# Morte de bebê de 10 meses no Ceará: laudo nega abuso e aponta asfixia

> Laudo da Perícia Forense do Ceará (Pefoce) sobre morte de bebê de 10 meses descarta violência sexual e aponta asfixia mecânica indireta como causa. Exames toxicológicos e de sêmen foram negativos. Polícia Civil concluiu homicídio culposo no caso.

*Portal Notícias MG · Cidade · 18 de julho de 2026 · Cláudia Resende*

Laudo da Perícia Forense do Ceará (Pefoce) descarta violência sexual e aponta asfixia mecânica indireta como causa da morte de bebê de 10 meses. Exames negam presença de drogas, álcool e sêmen. Investigação da Polícia Civil concluiu homicídio culposo.

## Morte de bebê de 10 meses no Ceará: laudo nega abuso e aponta asfixia

A Secretaria da Segurança Pública e Defesa Social do Estado do Ceará informou, nesta sexta-feira (17), que os laudos dos exames realizados no corpo da bebê de 10 meses, morta na última segunda-feira (13), apontaram que não houve violência sexual. A causa da morte foi asfixia mecânica indireta, segundo a Perícia Forense do Estado do Ceará (Pefoce).

## Laudo descarta violência sexual e aponta asfixia mecânica

Segundo a nota oficial, a Pefoce concluiu os laudos dos exames cadavéricos e laboratoriais na bebê. O resultado principal: a morte ocorreu por asfixia mecânica indireta. Os exames laboratoriais de alcoolemia e de drogas no sangue também não constataram a presença dessas substâncias nas amostras coletadas na criança.

Além disso, não foi identificada a presença de sêmen e os exames não indicaram presença de material genético dos dois investigados envolvidos na ocorrência no corpo dela. O exame sexológico apontou que não houve violência sexual.

## Como a investigação chegou ao homicídio culposo

A Polícia Civil do Ceará (PCCE) informou que as prisões em flagrante dos dois homens, de 22 e 26 anos, foram baseadas na apresentação do Protocolo de Encaminhamento de Corpos das Unidades de Saúde para a Coordenadoria de Medicina Legal da Pefoce.

No documento, produzido pelo hospital para onde a bebê foi levada, constava a informação de que a criança havia sido assistida por quatro médicos de emergência pediátrica, além de dois cardiologistas. O documento apontava que, após o óbito, foi evidenciada laceração anal e, ao final, a indicação de suspeita de óbito por asfixia e abuso sexual.

No entanto, após a conclusão dos laudos dos exames e com o andamento das diligências policiais, a investigação concluiu como homicídio culposo e descartou a ocorrência de violência sexual contra a criança.
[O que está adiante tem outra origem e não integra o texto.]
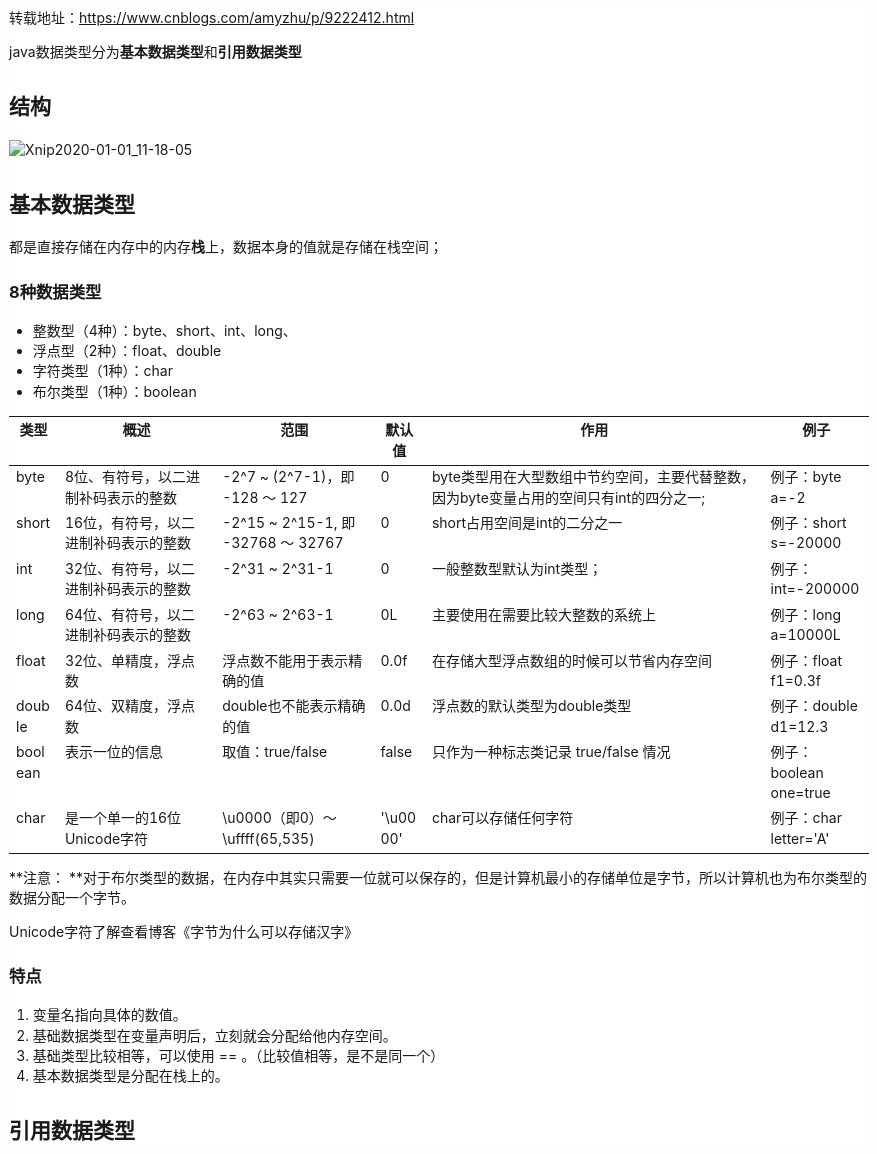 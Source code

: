 转载地址：https://www.cnblogs.com/amyzhu/p/9222412.html

java数据类型分为**基本数据类型**和**引用数据类型**

## 结构

![Xnip2020-01-01_11-18-05](/img/Xnip2020-01-01_11-18-05.png)



## 基本数据类型

都是直接存储在内存中的内存**栈**上，数据本身的值就是存储在栈空间；



### 8种数据类型

- 整数型（4种）：byte、short、int、long、
- 浮点型（2种）：float、double
- 字符类型（1种）：char
- 布尔类型（1种）：boolean

| 类型    | 概述                                 | 范围                               | 默认值   | 作用                                                         | 例子                   |
| ------- | ------------------------------------ | ---------------------------------- | -------- | ------------------------------------------------------------ | ---------------------- |
| byte    | 8位、有符号，以二进制补码表示的整数  | -2^7 ~ (2^7-1)，即 -128 ～ 127     | 0        | byte类型用在大型数组中节约空间，主要代替整数，因为byte变量占用的空间只有int的四分之一; | 例子：byte a=-2        |
| short   | 16位，有符号，以二进制补码表示的整数 | -2^15 ~ 2^15-1, 即 -32768 ～ 32767 | 0        | short占用空间是int的二分之一                                 | 例子：short s=-20000   |
| int     | 32位、有符号，以二进制补码表示的整数 | -2^31 ~ 2^31-1                     | 0        | 一般整数型默认为int类型；                                    | 例子：int=-200000      |
| long    | 64位、有符号，以二进制补码表示的整数 | -2^63 ~ 2^63-1                     | 0L       | 主要使用在需要比较大整数的系统上                             | 例子：long a=10000L    |
| float   | 32位、单精度，浮点数                 | 浮点数不能用于表示精确的值         | 0.0f     | 在存储大型浮点数组的时候可以节省内存空间                     | 例子：float f1=0.3f    |
| double  | 64位、双精度，浮点数                 | double也不能表示精确的值           | 0.0d     | 浮点数的默认类型为double类型                                 | 例子：double d1=12.3   |
| boolean | 表示一位的信息                       | 取值：true/false                   | false    | 只作为一种标志类记录 true/false 情况                         | 例子：boolean one=true |
| char    | 是一个单一的16位Unicode字符          | \u0000（即0）～\uffff(65,535)      | '\u0000' | char可以存储任何字符                                         | 例子：char letter='A'  |

**注意： **对于布尔类型的数据，在内存中其实只需要一位就可以保存的，但是计算机最小的存储单位是字节，所以计算机也为布尔类型的数据分配一个字节。

Unicode字符了解查看博客《字节为什么可以存储汉字》



### 特点

1. 变量名指向具体的数值。
2. 基础数据类型在变量声明后，立刻就会分配给他内存空间。
3. 基础类型比较相等，可以使用 == 。（比较值相等，是不是同一个）
4. 基本数据类型是分配在栈上的。



## 引用数据类型

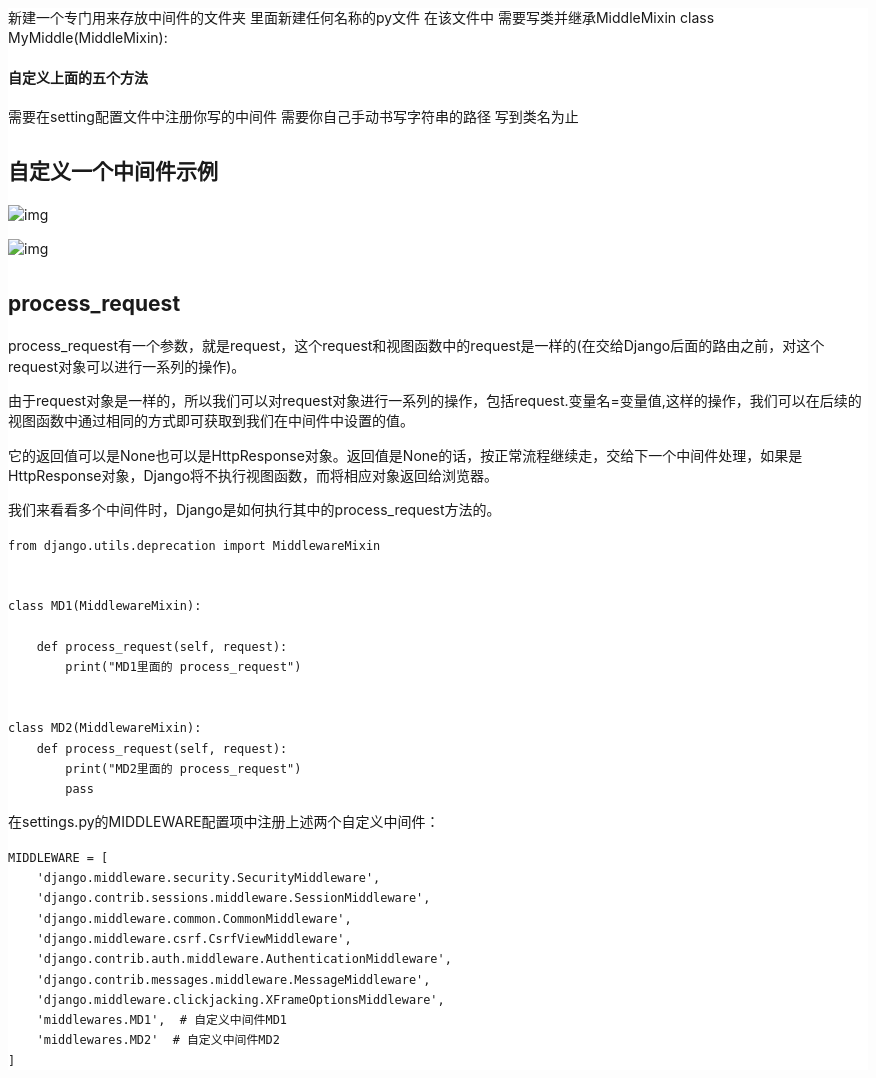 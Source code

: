 新建一个专门用来存放中间件的文件夹 里面新建任何名称的py文件
在该文件中 需要写类并继承MiddleMixin
class MyMiddle(MiddleMixin):

#### 自定义上面的五个方法

 需要在setting配置文件中注册你写的中间件
需要你自己手动书写字符串的路径  写到类名为止

## 自定义一个中间件示例

![img](https://images2018.cnblogs.com/blog/1342004/201806/1342004-20180626141958997-1232359137.png)

![img](https://images2018.cnblogs.com/blog/1342004/201806/1342004-20180626142226457-2004947802.png)

## process_request

process_request有一个参数，就是request，这个request和视图函数中的request是一样的(在交给Django后面的路由之前，对这个request对象可以进行一系列的操作)。

由于request对象是一样的，所以我们可以对request对象进行一系列的操作，包括request.变量名=变量值,这样的操作，我们可以在后续的视图函数中通过相同的方式即可获取到我们在中间件中设置的值。

它的返回值可以是None也可以是HttpResponse对象。返回值是None的话，按正常流程继续走，交给下一个中间件处理，如果是HttpResponse对象，Django将不执行视图函数，而将相应对象返回给浏览器。

我们来看看多个中间件时，Django是如何执行其中的process_request方法的。



```
from django.utils.deprecation import MiddlewareMixin


class MD1(MiddlewareMixin):

    def process_request(self, request):
        print("MD1里面的 process_request")


class MD2(MiddlewareMixin):
    def process_request(self, request):
        print("MD2里面的 process_request")
        pass
```



在settings.py的MIDDLEWARE配置项中注册上述两个自定义中间件：



```
MIDDLEWARE = [
    'django.middleware.security.SecurityMiddleware',
    'django.contrib.sessions.middleware.SessionMiddleware',
    'django.middleware.common.CommonMiddleware',
    'django.middleware.csrf.CsrfViewMiddleware',
    'django.contrib.auth.middleware.AuthenticationMiddleware',
    'django.contrib.messages.middleware.MessageMiddleware',
    'django.middleware.clickjacking.XFrameOptionsMiddleware',
    'middlewares.MD1',  # 自定义中间件MD1
    'middlewares.MD2'  # 自定义中间件MD2
]
```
## O que significa asfixia mecânica indireta?

A asfixia mecânica indireta é um tipo de sufocação em que o ar não chega aos pulmões por obstrução das vias aéreas, mas sem compressão direta do pescoço. Pode ocorrer por obstrução nasal ou oral, ou por compressão do tórax. No caso da bebê, o laudo da Pefoce apontou essa causa, sem especificar o mecanismo exato.

## Direitos da família e acesso à informação

A família da bebê tem direito a acompanhar o andamento da investigação. A Polícia Civil do Ceará disponibiliza canais de atendimento para esclarecimentos. Em casos como este, a orientação é buscar apoio de serviços de saúde mental e assistência social, como o Centro de Referência de Assistência Social (CRAS) mais próximo.

## Perguntas Frequentes

### O laudo descartou completamente a violência sexual?

Sim. O exame sexológico e os exames laboratoriais não encontraram evidências de violência sexual, nem presença de sêmen ou material genético dos investigados.

### O que motivou as prisões dos dois homens?

As prisões em flagrante foram baseadas no Protocolo de Encaminhamento de Corpos, que indicava suspeita de abuso sexual. Após os laudos, a investigação mudou a tipificação para homicídio culposo.

### A bebê tinha alguma substância no sangue?

Não. Os exames de alcoolemia e de drogas no sangue não constataram presença dessas substâncias.

### O que é homicídio culposo?

É quando a morte ocorre sem intenção, por imprudência, negligência ou imperícia. A investigação da Polícia Civil concluiu que não houve dolo (intenção de matar).

### Onde a família pode buscar apoio?

A orientação é procurar o Centro de Referência de Assistência Social (CRAS) ou serviços de saúde mental da rede pública para suporte psicológico e social.